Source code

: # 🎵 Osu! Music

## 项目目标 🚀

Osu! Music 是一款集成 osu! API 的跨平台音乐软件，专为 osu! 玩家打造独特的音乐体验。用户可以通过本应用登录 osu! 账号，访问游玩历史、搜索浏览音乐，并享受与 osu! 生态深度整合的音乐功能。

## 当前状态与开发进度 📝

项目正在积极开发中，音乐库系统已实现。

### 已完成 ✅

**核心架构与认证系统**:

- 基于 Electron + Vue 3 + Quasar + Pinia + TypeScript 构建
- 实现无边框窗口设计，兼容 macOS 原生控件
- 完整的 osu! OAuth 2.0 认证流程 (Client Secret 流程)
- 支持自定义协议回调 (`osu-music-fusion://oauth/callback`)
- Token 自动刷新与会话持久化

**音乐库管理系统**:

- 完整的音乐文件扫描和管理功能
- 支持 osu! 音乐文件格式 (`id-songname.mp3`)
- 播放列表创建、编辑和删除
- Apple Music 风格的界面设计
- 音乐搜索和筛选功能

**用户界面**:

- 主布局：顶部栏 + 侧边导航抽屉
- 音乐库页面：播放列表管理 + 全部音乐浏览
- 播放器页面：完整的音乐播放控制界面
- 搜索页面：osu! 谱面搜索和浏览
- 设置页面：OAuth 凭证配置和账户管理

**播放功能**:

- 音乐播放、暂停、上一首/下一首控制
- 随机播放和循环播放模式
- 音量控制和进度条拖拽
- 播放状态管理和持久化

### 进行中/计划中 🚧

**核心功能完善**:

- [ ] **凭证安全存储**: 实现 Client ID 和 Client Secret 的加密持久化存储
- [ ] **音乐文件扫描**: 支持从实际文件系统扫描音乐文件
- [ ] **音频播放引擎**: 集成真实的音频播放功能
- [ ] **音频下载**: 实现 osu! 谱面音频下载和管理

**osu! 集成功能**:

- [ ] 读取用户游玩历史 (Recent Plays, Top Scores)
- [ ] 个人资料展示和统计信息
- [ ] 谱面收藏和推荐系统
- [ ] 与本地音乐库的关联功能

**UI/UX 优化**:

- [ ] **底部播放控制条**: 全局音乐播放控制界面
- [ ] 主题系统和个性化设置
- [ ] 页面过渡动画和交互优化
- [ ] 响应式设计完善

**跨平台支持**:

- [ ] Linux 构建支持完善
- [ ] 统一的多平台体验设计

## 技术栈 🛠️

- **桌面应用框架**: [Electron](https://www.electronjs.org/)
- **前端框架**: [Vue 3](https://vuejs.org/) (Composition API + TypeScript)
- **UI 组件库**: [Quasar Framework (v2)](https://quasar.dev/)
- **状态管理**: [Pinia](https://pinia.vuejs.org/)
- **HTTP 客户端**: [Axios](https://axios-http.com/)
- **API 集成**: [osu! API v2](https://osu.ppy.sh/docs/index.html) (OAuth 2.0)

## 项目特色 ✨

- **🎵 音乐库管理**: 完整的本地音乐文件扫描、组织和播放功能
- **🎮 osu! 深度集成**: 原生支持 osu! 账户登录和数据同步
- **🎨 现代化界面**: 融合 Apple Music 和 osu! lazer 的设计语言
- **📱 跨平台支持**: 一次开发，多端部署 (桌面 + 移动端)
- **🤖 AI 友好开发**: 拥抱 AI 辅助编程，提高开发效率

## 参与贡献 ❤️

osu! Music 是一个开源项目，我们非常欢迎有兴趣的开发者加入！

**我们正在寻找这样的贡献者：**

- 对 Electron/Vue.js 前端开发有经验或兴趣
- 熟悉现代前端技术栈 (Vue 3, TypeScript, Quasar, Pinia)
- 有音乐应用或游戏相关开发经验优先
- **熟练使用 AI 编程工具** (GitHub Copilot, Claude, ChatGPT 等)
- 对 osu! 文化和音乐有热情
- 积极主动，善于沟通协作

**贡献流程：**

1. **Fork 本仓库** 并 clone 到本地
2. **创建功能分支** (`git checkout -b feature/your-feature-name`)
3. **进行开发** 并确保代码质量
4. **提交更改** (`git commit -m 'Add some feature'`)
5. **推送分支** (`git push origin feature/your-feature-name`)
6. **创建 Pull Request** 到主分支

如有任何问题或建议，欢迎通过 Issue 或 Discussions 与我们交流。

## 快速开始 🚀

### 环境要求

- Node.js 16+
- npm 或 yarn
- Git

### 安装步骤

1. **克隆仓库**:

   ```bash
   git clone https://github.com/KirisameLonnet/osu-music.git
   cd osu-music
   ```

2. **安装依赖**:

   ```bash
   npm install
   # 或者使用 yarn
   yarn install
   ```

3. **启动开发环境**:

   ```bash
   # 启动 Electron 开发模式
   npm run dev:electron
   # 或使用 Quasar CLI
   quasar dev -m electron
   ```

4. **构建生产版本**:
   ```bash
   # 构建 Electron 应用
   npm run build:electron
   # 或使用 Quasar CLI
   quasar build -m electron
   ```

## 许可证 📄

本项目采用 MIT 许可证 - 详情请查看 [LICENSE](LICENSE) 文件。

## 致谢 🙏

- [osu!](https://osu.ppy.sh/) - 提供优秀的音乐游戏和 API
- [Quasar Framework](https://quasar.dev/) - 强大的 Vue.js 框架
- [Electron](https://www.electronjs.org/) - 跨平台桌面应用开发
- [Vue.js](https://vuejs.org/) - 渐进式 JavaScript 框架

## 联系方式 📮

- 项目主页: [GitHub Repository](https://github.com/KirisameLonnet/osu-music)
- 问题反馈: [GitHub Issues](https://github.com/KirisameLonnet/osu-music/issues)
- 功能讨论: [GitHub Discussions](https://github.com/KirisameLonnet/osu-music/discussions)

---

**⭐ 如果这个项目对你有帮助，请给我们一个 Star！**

◆ ◆ ◆ ◆

TASK STATEMENT —
The lines from the one containing "- [Vue.js](https://vuejs.org/) - 渐进式" through the end of the data are to be copied exactly, the first and last of them included.

THE COMPLETED TASK —
- [Vue.js](https://vuejs.org/) - 渐进式 JavaScript 框架

## 联系方式 📮

- 项目主页: [GitHub Repository](https://github.com/KirisameLonnet/osu-music)
- 问题反馈: [GitHub Issues](https://github.com/KirisameLonnet/osu-music/issues)
- 功能讨论: [GitHub Discussions](https://github.com/KirisameLonnet/osu-music/discussions)

---

**⭐ 如果这个项目对你有帮助，请给我们一个 Star！**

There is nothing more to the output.